When I read the first NYT article about Mormons facing church discipline, by contrast, I immediately starting texting and emailing friends, who shared the shock and outrage that I was feeling. I’m finding it impossible to keep up with even a fraction of the online discussion. At church on Sunday, I skipped Sunday School with a couple of friends to discuss the situation.
And I’ve been thinking a lot about communities.
I love my local church community, where there are stake and ward leaders who take seriously concerns about things like the place of women. I love that when I moved into the ward and was open about being less orthodox, far from being shut down, I was called to teach Relief Society.
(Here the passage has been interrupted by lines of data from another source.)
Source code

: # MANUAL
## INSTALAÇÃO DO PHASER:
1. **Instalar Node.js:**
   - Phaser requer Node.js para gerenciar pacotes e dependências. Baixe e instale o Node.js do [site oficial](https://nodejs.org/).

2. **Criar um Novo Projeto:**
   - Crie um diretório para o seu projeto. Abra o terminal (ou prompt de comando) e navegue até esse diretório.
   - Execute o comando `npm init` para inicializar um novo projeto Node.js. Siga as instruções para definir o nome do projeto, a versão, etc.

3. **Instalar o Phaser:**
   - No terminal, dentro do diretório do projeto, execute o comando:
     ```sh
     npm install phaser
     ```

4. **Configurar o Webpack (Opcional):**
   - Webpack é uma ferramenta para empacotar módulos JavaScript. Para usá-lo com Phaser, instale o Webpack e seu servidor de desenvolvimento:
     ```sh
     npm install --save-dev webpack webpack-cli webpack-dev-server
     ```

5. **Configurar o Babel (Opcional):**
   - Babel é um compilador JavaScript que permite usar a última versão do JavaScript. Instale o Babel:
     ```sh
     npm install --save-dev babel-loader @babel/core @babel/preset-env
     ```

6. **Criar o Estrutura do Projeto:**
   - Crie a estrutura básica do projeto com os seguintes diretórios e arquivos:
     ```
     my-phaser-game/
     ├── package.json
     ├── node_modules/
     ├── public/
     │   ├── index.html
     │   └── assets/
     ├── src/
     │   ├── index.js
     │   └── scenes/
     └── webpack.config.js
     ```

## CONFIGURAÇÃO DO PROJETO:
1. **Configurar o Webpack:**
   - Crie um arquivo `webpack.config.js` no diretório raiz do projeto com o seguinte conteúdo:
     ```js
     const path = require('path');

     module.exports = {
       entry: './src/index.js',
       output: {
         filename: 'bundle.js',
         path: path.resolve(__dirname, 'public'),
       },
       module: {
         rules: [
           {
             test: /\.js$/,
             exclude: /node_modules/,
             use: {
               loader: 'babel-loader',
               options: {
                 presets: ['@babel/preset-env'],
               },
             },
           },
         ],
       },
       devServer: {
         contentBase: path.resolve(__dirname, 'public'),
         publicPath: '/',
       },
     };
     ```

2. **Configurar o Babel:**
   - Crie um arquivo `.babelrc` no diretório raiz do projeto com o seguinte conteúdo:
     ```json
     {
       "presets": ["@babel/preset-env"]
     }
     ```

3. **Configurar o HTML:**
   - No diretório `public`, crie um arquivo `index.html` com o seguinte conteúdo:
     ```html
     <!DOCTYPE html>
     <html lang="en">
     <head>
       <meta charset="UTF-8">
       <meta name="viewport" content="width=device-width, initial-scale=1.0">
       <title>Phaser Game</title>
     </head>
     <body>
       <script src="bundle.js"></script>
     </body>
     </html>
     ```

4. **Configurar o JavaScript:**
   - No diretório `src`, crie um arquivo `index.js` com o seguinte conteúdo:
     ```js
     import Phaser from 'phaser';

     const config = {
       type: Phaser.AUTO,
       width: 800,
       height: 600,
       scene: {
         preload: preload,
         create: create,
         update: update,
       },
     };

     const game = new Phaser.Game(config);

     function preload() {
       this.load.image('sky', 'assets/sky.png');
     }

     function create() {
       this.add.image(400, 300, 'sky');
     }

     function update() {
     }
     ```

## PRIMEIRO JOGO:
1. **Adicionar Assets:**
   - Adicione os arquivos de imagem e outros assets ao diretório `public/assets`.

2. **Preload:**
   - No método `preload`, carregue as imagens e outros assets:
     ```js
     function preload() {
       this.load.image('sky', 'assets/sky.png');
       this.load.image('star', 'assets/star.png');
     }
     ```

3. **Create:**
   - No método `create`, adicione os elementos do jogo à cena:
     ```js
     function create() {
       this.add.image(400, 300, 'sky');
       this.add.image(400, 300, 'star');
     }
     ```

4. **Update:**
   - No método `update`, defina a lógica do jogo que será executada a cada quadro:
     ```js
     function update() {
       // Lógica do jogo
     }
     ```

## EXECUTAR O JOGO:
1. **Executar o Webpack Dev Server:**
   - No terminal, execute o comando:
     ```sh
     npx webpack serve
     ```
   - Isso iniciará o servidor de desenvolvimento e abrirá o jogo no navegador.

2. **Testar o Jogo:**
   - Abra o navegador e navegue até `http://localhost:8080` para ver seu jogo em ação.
I love that as an openly gay person, I feel accepted. I love that so many people in my ward read this blog and are not horrified by me. I love that while you will still hear the conventional answers to the conventional questions, there are other voices as well—and that when I am frustrated by things, I will not be alone. I may struggle with church attendance, but church is not a source of dread and anxiety, as it at has at times been in my life.
This is not to say that we do not have our problems and challenges. But I feel like my ward serves as a buffer. I hear the anti-gay rhetoric coming from Salt Lake, for example, but I know that many of the people in my ward see things differently. I don’t worry about my church membership being called into question.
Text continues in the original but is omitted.